Mer Film’s networking happens regionally, in that they consistently link up with local talents, but it also has a strong international aspect. Examples include the aforementioned co-productions with film director Wim Wenders, and the fact that Mexican NDM, the distribution company of acclaimed filmmaker Carlos Reygadas, distributed the Mer Film movie Out of Nature internationally. Networking, both regionally and internationally, allow the company to reach a wider audience, improve earnings and build its brand. Art house drama is the genre that achieves the widest circulation in Europe, as well, which is advantageous to Mer Film (Bondebjerg & Redvall 2011: 11).

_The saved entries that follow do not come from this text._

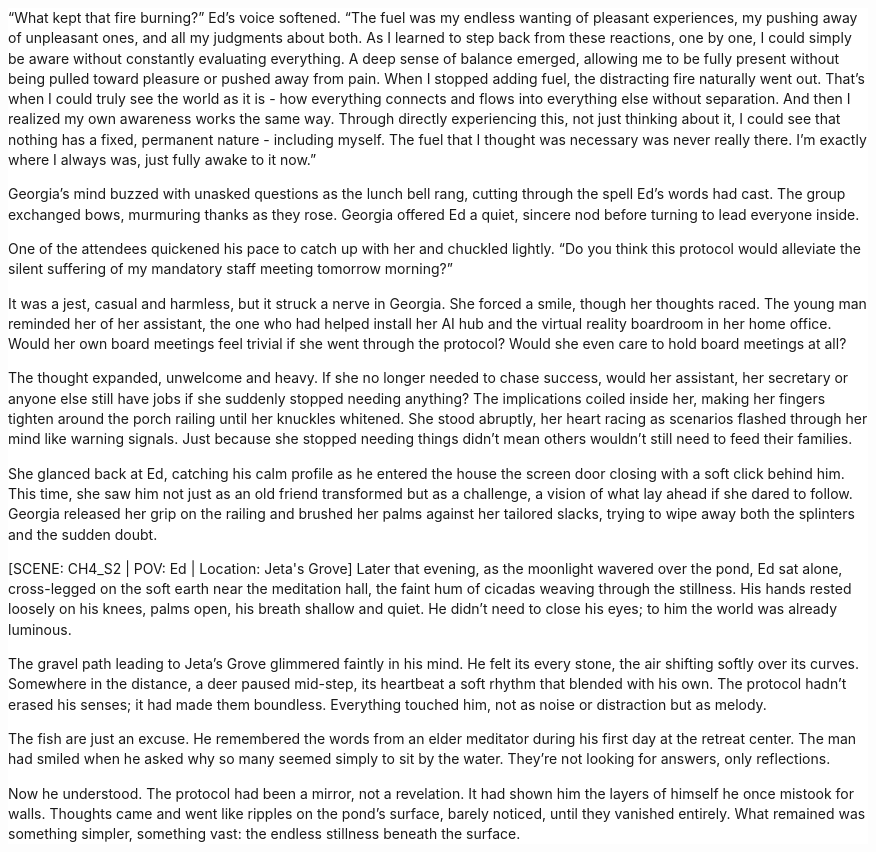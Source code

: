 “What kept that fire burning?” Ed’s voice softened. “The fuel was my endless wanting of pleasant experiences, my pushing away of unpleasant ones, and all my judgments about both. As I learned to step back from these reactions, one by one, I could simply be aware without constantly evaluating everything. A deep sense of balance emerged, allowing me to be fully present without being pulled toward pleasure or pushed away from pain. When I stopped adding fuel, the distracting fire naturally went out. That’s when I could truly see the world as it is - how everything connects and flows into everything else without separation. And then I realized my own awareness works the same way. Through directly experiencing this, not just thinking about it, I could see that nothing has a fixed, permanent nature - including myself. The fuel that I thought was necessary was never really there. I’m exactly where I always was, just fully awake to it now.” 

Georgia’s mind buzzed with unasked questions as the lunch bell rang, cutting through the spell Ed’s words had cast. The group exchanged bows, murmuring thanks as they rose. Georgia offered Ed a quiet, sincere nod before turning to lead everyone inside. 

One of the attendees quickened his pace to catch up with her and chuckled lightly. “Do you think this protocol would alleviate the silent suffering of my mandatory staff meeting tomorrow morning?” 

It was a jest, casual and harmless, but it struck a nerve in Georgia. She forced a smile, though her thoughts raced. The young man reminded her of her assistant, the one who had helped install her AI hub and the virtual reality boardroom in her home office. Would her own board meetings feel trivial if she went through the protocol? Would she even care to hold board meetings at all? 

The thought expanded, unwelcome and heavy. If she no longer needed to chase success, would her assistant, her secretary or anyone else still have jobs if she suddenly stopped needing anything? The implications coiled inside her, making her fingers tighten around the porch railing until her knuckles whitened. She stood abruptly, her heart racing as scenarios flashed through her mind like warning signals. Just because she stopped needing things didn’t mean others wouldn’t still need to feed their families. 

She glanced back at Ed, catching his calm profile as he entered the house the screen door closing with a soft click behind him. This time, she saw him not just as an old friend transformed but as a challenge, a vision of what lay ahead if she dared to follow. Georgia released her grip on the railing and brushed her palms against her tailored slacks, trying to wipe away both the splinters and the sudden doubt.

[SCENE: CH4_S2 | POV: Ed | Location: Jeta's Grove]
Later that evening, as the moonlight wavered over the pond, Ed sat alone, cross-legged on the soft earth near the meditation hall, the faint hum of cicadas weaving through the stillness. His hands rested loosely on his knees, palms open, his breath shallow and quiet. He didn’t need to close his eyes; to him the world was already luminous. 

The gravel path leading to Jeta’s Grove glimmered faintly in his mind. He felt its every stone, the air shifting softly over its curves. Somewhere in the distance, a deer paused mid-step, its heartbeat a soft rhythm that blended with his own. The protocol hadn’t erased his senses; it had made them boundless. Everything touched him, not as noise or distraction but as melody. 

The fish are just an excuse. He remembered the words from an elder meditator during his first day at the retreat center. The man had smiled when he asked why so many seemed simply to sit by the water. They’re not looking for answers, only reflections. 

Now he understood. The protocol had been a mirror, not a revelation. It had shown him the layers of himself he once mistook for walls. Thoughts came and went like ripples on the pond’s surface, barely noticed, until they vanished entirely. What remained was something simpler, something vast: the endless stillness beneath the surface.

Strategic networks can provide a company with access to information, resources, markets and technologies (Zaheer et al. 2000). Ekerhovd stated in the film magazine Cinema that Wenders opened doors for Mer Film (Johnsen 2013). Other productive collaborations have involved scriptwriters who connected Mer Film to other companies; Mer Film’s participation in international film festivals and active pursuit of international film company collaborators; and Ekerhovd’s participation in ‘Producers on the move’ at Cannes in 2011, a talent program that promotes producers and helps them to establish contacts and networks. Olsberg (2012) describes international cooperation as a key factor of success in film, because the film industry is a global industry and the domestic market is not often large enough to recoup the costs of making a film. As a result, international co-productions have increased in Norway in recent years (Ryssevik 2014: 30).

When Filmbin was established in Lillehammer in 2004, the film business was virtually nonexistent there, and politicians and local businesspeople were supportive. The filmmakers rented an office at an affordable price, and they received useful business consulting services. As the business grew up around Filmbin, it remained mutually supportive and regionally focused: “We look at each other as colleagues, not competitors”, says Christian Lo of the film community in Lillehammer (interview). Filmbanken, which opened in 2012, is a building in Lillehammer that now houses eleven companies related to the film- and television business, including a regional film center and regional film fund. Filmbanken acts as a meeting place and Filmbin’s Aadalen Lo underlines a commitment to stay local whenever possible (interview). For example, Filmbin hired Film-makeriet, a company based in Filmbanken, to create a ‘behind the movie’ documentary when it shot the film The tough guys. Shared objectives, reciprocity and trust are aspects of social capital, and especially of those networks where participants have the same goals, have something to give one another, and expect to use one another (Fukuyama 1995, Runyan et al. 2006: 461).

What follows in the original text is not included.